Subpoints about Jay & Michelle:
- Jay & Michelle and I went to the same high-school church group for 2 years. Jay doesn't remember this. (He does remember me from the elementary school we both went to.)
- At this youth group, Michelle and I joked about starting a hip-hop band called The I-O Oreos. As in "inside out" oreos. Because we were both white on the outside but black on the inside. I don't know why I remember this.
- Jay & Michelle just returned from 5 months in Central America. They just went. Packed up and left. One of the things I like best about them is that they don't just sit around and talk big - they think, they talk, and then they do.
- Michelle is passionate about ending sex trafficking. I feel like this deserves more attention.
Michelle is passionate about ending sex trafficking.
And you should check out what she's up to.
- Jay is passionate about Michelle. And church. And a lot of things.
- Jay & Michelle leave on Tuesday for an apprenticeship with a church on Vancouver Island. The lead pastor at that church is one of my favourite writers on Christian spiritual disciplines.
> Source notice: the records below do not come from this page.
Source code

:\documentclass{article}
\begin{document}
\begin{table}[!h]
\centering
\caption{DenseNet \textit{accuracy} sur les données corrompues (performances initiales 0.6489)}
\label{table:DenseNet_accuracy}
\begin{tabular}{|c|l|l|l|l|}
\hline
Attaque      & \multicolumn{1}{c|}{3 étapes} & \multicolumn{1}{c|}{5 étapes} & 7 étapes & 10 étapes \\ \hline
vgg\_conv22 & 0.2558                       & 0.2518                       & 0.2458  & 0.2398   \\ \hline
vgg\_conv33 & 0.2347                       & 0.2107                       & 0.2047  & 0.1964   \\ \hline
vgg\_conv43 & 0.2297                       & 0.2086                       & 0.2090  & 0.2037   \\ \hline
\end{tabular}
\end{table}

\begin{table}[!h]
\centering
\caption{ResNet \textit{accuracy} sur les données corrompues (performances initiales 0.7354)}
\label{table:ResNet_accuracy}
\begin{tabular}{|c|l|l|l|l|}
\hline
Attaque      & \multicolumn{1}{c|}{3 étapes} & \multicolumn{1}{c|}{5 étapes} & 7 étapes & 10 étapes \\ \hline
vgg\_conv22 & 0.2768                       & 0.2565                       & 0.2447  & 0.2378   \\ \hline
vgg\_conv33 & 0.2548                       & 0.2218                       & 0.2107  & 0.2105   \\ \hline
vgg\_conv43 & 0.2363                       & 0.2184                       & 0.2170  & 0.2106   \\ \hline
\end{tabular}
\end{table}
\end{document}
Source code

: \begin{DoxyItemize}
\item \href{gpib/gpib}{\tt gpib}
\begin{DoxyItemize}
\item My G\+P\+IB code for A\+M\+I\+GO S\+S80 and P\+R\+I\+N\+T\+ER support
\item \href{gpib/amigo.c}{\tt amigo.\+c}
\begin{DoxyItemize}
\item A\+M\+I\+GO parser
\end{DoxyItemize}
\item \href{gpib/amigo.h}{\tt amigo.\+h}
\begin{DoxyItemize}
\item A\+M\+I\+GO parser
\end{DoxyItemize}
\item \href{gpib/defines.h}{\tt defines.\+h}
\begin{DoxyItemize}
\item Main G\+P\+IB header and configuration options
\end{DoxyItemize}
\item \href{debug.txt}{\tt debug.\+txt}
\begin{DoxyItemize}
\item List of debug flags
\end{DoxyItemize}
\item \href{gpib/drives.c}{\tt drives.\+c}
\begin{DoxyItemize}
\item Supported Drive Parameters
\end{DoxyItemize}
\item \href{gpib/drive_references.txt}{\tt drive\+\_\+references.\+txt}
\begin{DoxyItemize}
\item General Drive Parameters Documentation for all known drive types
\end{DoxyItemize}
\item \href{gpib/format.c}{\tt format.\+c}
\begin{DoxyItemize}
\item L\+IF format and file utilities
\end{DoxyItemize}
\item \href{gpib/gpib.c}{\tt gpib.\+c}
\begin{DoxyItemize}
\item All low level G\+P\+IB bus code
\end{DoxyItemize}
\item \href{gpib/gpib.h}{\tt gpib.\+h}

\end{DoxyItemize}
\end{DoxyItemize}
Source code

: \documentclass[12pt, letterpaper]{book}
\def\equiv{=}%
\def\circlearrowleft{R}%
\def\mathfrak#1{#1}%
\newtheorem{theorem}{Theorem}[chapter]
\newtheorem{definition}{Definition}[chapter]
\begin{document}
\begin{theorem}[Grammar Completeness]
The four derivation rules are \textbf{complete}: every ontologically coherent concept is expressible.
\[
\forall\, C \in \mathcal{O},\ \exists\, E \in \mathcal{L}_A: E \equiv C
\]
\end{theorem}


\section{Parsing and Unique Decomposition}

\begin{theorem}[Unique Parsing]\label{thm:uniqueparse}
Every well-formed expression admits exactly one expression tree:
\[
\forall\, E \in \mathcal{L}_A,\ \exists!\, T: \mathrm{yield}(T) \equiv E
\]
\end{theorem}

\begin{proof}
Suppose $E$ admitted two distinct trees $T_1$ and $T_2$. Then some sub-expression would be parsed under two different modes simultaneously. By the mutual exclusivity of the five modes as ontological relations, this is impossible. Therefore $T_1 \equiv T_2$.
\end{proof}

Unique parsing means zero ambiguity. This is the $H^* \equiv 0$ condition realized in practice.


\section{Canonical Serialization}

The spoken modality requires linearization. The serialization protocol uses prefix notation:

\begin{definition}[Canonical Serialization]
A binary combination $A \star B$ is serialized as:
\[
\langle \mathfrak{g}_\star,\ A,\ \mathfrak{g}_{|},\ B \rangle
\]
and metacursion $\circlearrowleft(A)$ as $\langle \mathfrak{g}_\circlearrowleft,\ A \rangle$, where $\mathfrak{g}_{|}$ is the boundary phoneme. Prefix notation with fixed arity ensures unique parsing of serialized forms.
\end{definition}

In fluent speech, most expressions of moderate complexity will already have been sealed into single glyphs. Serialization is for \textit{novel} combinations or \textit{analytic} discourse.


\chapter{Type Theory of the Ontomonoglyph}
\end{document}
His book on Sabbath and his book on Heaven both rocked my world.
- Jay is hopefully going to help me bring all my blogging mayhem into one beautifully simple site.
- Jay suggested I call my first book Ministry for the Men, Poetry for the Money: Mistakes So Far?
- I said that my favourite word is redemption and if I ever get a tattoo, that's what it's going to say. Without missing a beat, Jay said, "Oh, so you really like coupons?"
- Michelle is afraid of bees.
- Jay & Michelle are incredibly easy to talk with. I hope our lives intersect more often in the future.
  • Surprise lunch with the family for Dad's birthday!
Subpoint highlights:
- Goats' cheese on my salad. Love the goats' cheese.
- Biggest ice cream cake I have ever seen.
- Holding my niece.
- Playing eye-contact games with my nephew.
- Laughing with my sister.
- Laughing with my sister at my brother.
  • Seeing my sister's makeover! Taking some photos of her new do.
  • Shopping with a friend, who brought peanut butter cups & helped me buy a jacket.
  • A few more moments with the parentals.
  • Homemade "johnnycake" (cornbread) from Grampie for the road.

Making that list was helpful.
I like lists.
And now I'm dreaming about all sorts of things.
Specifically:
  • my fantastic family and what it will be like when my little brother rejoins us in Ontario.
  • travel. Where I will go, why, and with whom.
  • blogging. All the thoughts I have are bursting out of my orifices. (I have been a chatterbox all week.)
FINAL NOTE.
You really need to click on the links above that will take you to sites run by Jay & Michelle (and one site for the author dude).

    Comments

    1. I have read some of Jay & Michelle's blogs and they are a pretty awesome couple. Glad you had a good time with them and that you had a good time during your whirlwind visit to Guelph.

      ReplyDelete
    2. here's my nursey side. Perhaps your ideas should only burst out of one orifice. The other options are slightly shocking...even to me.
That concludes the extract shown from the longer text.